Posted on | June 22, 2011 | 9 Comments
The vibrant cover of this book caught my attention while I was drifting through eighteen miles of books in New York a couple of months ago, and I ended up purchasing it. In The Miso Soup and Piercing have been on my radar for a few months, but considering that this is semi-autobiographical, I thought that it’s a good place to start.
This coming-of-age story starts in 1969 when the narrator, Ken, is a lazy selfish self-satisfied adolescent living in a small town in Japan (in westerrn Kyushu), with just one objective in life: getting attention from the fairer sex, and he is ready to go to some pretty extreme lengths, dragging his friends with him.
Inspired by the political movements around him, the Beatles and the Stones, Rimbauld and Camus, Hendrix and Simon & Garfunkel (god, don’t you love the sixties?), Kensuke “Ken” Yazaki, aspires to be a rebel, to stand out, and win the affections of his Lady Jane.
This is a light-hearted fun book, filled with moments of hilarity, and occasional moments of utter disbelief. Much like the song (Summer of ’69), the book does seem to recount some of the “best days” of Ken’s life. One of those people who manages to influence those around him very easily, in the span of a year, Ken organises a rock festival to blow away the minds of the girls, barricades the school under the pretext of political ideals and communism (when he doesn’t really care either way), gets suspended from school for over a hundred days, films a movie for the festival on an 8mm camera, and manages to get on the wrong side of the yakuzas. All to impress Lady Jane.

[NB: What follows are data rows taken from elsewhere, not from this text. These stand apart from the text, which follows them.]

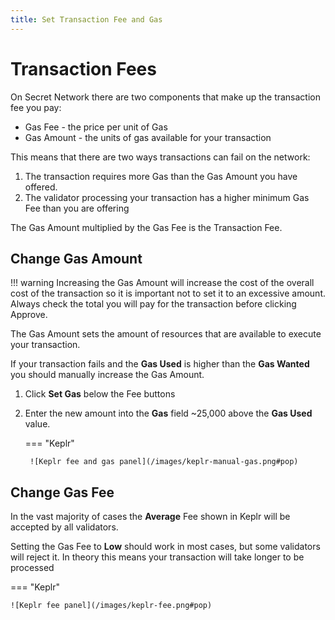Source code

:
 ```yaml
---
title: Set Transaction Fee and Gas
---
```


# Transaction Fees

On Secret Network there are two components that make up the transaction fee you pay:

- Gas Fee - the price per unit of Gas
- Gas Amount - the units of gas available for your transaction

This means that there are two ways transactions can fail on the network:

1. The transaction requires more Gas than the Gas Amount you have offered.
2. The validator processing your transaction has a higher minimum Gas Fee than you are offering

The Gas Amount multiplied by the Gas Fee is the Transaction Fee.

## Change Gas Amount

!!! warning
    Increasing the Gas Amount will increase the cost of the overall cost of the transaction so it is important not to set it to an excessive amount. Always check the total you will pay for the transaction before clicking Approve. 

The Gas Amount sets the amount of resources that are available to execute your transaction.

If your transaction fails and the **Gas Used** is higher than the **Gas Wanted** you should manually increase the Gas Amount.

1. Click **Set Gas** below the Fee buttons
2. Enter the new amount into the **Gas** field ~25,000 above the **Gas Used** value.

    === "Keplr"

        ![Keplr fee and gas panel](/images/keplr-manual-gas.png#pop)

## Change Gas Fee

In the vast majority of cases the **Average** Fee shown in Keplr will be accepted by all validators. 

Setting the Gas Fee to **Low** should work in most cases, but some validators will reject it. In theory this means your transaction will take longer to be processed

=== "Keplr"

    ![Keplr fee panel](/images/keplr-fee.png#pop)

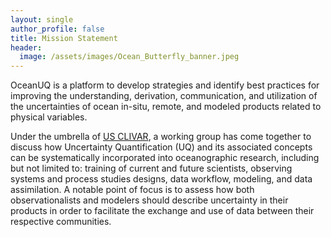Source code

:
 ```yaml
---
layout: single
author_profile: false
title: Mission Statement
header:
  image: /assets/images/Ocean_Butterfly_banner.jpeg
---
```


OceanUQ is a platform to develop strategies and identify best practices for improving the understanding, derivation, communication, and utilization of the uncertainties of ocean in-situ, remote, and modeled products related to physical variables.

Under the umbrella of [US CLIVAR](https://usclivar.org), a working group has come together to discuss how Uncertainty Quantification (UQ) and its associated concepts can be systematically incorporated into oceanographic research, including but not limited to: training of current and future scientists, observing systems and process studies designs, data workflow, modeling, and data assimilation. A notable point of focus is to assess how both observationalists and modelers should describe uncertainty in their products in order to facilitate the exchange and use of data between their respective communities.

Adama and I looked at each other. I can’t stand myself. That was one line a seventeen-year-old must never, ever let himself say — unless he was trying to make it with some chick. [...] But certain phrases were taboo, and you cast a shadow on the rest of your life if you uttered them.
So while I thoroughly enjoyed this book, I couldn’t help but dislike the narrator. Yes, I know he’s a seventeen year old, who probably doesn’t know better, but he just came across as a pretentious selfish jerk, who probably deserved a tight slap. Quoting books he hadn’t read, sitting in a cafe sipping tomato juice just for effects, stereotyping those around him, and using his influential skills to get up to no good, dragging others down with him… those are just some of the issues I had with him. The blurb likened this book to Catcher in the Rye, and unsurprisingly, I disagree. Holden Caulfield was a hypocrite, but he was not pretentious nor was he affected. One empathised and sympathised with Caulfield. Can’t say the same about Kensuke.

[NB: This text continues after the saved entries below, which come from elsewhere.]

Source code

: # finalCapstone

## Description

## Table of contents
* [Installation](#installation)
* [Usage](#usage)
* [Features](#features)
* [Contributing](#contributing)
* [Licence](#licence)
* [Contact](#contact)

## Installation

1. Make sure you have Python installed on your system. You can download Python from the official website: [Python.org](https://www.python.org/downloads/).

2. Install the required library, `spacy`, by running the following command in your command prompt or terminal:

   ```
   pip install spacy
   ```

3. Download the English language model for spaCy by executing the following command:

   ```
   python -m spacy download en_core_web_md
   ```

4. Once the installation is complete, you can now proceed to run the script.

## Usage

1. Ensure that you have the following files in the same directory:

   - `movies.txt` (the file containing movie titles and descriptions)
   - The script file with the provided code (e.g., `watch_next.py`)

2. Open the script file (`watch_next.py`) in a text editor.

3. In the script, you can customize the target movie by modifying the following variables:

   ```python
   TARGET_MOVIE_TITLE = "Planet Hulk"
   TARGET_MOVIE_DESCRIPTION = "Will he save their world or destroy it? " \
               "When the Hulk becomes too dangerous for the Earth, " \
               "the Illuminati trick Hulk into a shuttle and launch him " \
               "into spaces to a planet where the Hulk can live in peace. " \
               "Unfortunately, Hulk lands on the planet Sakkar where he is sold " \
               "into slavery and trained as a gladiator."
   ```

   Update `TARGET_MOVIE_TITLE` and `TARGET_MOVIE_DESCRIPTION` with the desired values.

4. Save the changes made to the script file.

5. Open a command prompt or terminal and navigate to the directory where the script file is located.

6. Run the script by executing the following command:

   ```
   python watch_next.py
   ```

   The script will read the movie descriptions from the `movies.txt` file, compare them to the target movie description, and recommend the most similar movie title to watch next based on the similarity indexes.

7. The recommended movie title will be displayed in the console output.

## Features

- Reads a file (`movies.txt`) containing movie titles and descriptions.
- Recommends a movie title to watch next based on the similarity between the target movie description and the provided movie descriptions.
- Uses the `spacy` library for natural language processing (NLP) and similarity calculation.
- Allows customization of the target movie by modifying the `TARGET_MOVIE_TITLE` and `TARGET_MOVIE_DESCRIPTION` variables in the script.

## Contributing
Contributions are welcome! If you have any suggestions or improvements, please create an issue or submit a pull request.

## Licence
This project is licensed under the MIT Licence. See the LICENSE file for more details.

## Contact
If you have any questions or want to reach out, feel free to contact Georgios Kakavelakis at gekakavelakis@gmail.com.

That said, I look forward to reading more books by Ryu Murakami (and yes, by Haruki Murakami – no relation – as well). His other books are meant to be dark and surreal. How can one back away from that?! Which would you recommend?
I read this as part of Japanese Literature Challenge V hosted by the lovely Belleza. Pop over to read more reviews on books by Japanese authors, and do join in! The more Japanese authors I read, the more I want to read, so… this is great! Also, obviously, if you have any recommendations, please do let me know. I feel some Ogawa and Mishima coming up…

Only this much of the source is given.